[Collected data entries]
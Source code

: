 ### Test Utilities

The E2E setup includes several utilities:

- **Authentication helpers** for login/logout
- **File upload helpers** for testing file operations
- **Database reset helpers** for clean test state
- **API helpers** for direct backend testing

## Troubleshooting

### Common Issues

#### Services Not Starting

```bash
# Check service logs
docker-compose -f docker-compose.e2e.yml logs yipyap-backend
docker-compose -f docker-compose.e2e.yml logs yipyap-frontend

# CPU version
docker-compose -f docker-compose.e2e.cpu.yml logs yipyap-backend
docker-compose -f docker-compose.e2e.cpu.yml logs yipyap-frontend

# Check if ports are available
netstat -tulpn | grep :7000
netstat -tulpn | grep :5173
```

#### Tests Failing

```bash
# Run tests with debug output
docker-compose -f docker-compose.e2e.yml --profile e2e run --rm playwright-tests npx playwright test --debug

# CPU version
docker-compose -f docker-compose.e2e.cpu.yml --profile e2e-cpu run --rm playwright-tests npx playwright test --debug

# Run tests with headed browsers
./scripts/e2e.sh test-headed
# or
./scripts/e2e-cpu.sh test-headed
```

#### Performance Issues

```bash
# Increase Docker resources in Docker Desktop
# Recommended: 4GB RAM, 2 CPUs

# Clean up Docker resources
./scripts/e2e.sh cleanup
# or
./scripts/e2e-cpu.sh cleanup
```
---
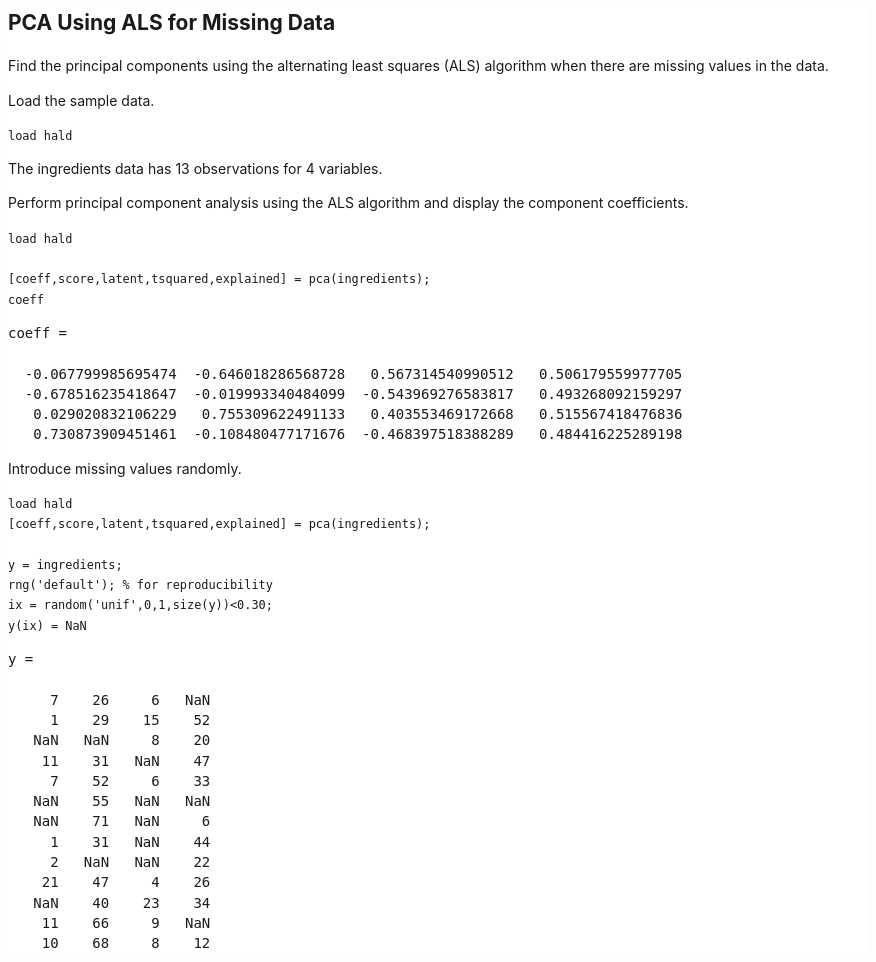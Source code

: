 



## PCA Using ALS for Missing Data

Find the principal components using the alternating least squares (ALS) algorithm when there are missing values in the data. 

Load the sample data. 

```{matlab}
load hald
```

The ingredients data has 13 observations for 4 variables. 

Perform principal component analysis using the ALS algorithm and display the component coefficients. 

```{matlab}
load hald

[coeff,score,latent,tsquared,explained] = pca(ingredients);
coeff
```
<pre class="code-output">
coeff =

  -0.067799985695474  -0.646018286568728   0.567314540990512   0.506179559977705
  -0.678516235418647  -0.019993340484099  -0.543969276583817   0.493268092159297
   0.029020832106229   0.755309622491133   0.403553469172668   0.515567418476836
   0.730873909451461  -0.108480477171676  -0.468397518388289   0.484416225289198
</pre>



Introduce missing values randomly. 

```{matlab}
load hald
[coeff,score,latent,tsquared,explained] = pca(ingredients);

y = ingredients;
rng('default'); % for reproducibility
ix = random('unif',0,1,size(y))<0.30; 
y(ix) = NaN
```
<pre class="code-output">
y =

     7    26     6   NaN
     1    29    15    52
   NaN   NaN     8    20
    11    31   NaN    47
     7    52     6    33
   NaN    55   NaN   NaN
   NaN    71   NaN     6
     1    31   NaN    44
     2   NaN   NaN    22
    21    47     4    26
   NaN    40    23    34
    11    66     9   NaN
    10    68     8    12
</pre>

TASK BRIEF - Count all lines of the data that include "logs". The answer is the number alone.

OUTPUT FOR THIS EXERCISE - 5